-- Action item --
Within the listing that follows, how many lines contain the word "summary"? Only the number is wanted.
--- Records for the task Enclosed Below ---
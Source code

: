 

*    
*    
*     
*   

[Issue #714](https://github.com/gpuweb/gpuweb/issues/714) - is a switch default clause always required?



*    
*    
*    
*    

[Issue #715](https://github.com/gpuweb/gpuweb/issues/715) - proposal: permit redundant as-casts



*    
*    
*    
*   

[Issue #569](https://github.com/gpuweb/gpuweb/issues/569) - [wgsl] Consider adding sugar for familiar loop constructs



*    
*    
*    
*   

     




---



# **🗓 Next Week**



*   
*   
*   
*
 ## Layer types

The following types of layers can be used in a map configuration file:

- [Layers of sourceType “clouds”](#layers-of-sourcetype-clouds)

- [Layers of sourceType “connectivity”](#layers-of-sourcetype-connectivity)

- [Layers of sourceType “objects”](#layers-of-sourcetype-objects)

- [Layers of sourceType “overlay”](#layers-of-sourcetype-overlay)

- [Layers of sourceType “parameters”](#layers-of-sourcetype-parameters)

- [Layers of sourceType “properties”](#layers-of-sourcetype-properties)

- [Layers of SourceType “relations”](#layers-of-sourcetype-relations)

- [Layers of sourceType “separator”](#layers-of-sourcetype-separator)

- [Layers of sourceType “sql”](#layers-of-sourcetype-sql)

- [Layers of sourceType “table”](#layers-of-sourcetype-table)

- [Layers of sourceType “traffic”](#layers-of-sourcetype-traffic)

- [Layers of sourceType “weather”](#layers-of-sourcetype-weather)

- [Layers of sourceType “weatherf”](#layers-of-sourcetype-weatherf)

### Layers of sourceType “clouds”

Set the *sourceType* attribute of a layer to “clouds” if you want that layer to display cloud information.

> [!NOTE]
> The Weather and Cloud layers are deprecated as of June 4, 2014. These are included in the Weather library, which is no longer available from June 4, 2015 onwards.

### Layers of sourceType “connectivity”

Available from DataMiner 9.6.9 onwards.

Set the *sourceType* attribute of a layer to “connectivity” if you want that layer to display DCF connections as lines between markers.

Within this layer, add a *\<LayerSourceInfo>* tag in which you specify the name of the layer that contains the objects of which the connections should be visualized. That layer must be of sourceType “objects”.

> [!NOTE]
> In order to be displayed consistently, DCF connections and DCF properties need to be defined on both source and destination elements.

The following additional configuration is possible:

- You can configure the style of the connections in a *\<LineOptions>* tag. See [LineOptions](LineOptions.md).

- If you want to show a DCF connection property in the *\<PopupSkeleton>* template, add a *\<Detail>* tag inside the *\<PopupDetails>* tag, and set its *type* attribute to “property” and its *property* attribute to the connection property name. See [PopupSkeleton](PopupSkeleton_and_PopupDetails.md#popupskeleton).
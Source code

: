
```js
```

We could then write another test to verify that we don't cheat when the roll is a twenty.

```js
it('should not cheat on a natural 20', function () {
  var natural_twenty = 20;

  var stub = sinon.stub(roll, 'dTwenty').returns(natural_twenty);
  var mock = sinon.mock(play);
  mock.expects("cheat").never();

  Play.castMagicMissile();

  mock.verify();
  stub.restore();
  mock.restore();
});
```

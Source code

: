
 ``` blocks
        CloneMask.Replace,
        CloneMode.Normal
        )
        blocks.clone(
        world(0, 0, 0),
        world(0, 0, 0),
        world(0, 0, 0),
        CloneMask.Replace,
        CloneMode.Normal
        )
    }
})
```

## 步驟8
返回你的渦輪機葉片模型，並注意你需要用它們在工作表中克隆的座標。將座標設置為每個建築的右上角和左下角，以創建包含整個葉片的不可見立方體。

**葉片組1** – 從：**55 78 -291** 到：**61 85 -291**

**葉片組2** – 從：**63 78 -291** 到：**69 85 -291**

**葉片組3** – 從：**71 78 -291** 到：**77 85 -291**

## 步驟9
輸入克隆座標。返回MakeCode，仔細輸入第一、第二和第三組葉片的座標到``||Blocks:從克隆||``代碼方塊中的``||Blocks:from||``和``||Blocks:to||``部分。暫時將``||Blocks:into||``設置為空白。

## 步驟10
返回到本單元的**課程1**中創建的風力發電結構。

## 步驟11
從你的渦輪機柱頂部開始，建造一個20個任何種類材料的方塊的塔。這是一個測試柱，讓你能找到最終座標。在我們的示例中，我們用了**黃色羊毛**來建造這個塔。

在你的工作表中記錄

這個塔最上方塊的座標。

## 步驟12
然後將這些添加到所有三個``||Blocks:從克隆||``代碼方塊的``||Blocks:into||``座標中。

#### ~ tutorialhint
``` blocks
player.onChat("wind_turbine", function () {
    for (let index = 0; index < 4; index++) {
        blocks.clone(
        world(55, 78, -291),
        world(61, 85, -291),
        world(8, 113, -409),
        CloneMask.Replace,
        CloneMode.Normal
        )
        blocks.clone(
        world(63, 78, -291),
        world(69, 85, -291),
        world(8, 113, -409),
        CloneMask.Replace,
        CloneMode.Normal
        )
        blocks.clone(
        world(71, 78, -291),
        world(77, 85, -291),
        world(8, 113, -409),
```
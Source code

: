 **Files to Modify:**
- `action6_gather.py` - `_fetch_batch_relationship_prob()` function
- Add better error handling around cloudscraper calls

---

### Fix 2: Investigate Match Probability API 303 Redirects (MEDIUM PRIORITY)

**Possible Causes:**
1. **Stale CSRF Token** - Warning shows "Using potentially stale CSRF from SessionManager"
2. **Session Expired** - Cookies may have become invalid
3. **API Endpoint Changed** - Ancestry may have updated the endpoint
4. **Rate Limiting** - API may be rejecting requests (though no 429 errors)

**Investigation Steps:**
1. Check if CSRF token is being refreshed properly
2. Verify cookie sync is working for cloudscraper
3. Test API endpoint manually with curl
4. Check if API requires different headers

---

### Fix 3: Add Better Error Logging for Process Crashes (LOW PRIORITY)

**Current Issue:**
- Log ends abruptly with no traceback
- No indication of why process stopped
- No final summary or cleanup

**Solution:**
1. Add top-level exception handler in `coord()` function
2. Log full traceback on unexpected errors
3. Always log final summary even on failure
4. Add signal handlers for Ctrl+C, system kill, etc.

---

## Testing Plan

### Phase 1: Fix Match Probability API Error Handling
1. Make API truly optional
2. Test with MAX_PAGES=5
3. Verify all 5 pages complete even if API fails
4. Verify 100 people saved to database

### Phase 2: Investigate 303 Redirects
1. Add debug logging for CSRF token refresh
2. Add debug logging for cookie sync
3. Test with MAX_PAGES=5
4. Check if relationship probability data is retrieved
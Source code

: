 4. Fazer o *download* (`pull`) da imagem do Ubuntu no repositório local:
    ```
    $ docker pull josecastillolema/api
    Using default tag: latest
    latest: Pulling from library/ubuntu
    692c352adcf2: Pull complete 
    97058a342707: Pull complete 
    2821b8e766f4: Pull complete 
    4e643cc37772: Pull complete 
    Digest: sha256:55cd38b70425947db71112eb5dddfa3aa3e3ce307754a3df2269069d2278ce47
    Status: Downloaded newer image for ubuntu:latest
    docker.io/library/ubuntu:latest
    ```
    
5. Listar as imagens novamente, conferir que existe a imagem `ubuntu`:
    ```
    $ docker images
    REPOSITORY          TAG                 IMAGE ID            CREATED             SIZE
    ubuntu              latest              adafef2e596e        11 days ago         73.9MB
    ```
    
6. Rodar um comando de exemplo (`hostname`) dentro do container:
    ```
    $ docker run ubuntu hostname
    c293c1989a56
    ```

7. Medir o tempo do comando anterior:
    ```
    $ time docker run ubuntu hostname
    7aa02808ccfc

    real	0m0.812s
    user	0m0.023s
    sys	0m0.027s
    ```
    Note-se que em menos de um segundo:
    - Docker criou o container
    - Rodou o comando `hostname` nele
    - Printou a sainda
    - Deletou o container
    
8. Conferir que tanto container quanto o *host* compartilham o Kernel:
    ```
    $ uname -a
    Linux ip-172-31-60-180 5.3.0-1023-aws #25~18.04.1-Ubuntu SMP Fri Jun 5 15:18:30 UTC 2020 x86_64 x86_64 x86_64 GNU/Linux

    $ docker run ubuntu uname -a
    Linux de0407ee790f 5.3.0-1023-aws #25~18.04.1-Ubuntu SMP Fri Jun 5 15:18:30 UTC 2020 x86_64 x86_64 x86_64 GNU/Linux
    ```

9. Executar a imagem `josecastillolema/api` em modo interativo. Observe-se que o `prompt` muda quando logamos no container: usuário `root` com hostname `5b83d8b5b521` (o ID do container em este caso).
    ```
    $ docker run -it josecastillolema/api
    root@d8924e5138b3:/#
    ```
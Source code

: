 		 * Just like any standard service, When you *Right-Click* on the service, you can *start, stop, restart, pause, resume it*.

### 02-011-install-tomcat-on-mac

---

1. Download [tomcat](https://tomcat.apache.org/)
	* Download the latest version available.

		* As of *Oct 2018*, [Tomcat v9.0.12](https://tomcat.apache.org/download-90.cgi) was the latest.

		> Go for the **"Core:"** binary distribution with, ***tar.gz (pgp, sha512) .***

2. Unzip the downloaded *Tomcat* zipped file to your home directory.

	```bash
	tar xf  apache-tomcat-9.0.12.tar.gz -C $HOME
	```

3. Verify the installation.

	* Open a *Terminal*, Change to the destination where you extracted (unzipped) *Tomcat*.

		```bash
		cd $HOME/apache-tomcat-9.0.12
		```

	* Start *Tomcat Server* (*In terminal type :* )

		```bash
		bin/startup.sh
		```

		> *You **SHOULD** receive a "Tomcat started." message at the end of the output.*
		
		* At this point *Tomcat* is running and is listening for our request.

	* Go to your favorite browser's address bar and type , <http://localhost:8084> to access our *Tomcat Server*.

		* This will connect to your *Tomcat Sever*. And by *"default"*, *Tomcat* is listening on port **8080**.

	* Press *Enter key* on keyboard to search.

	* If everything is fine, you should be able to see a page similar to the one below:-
--- End of Enclosed Records for the task ---
-- Exercise solution --
2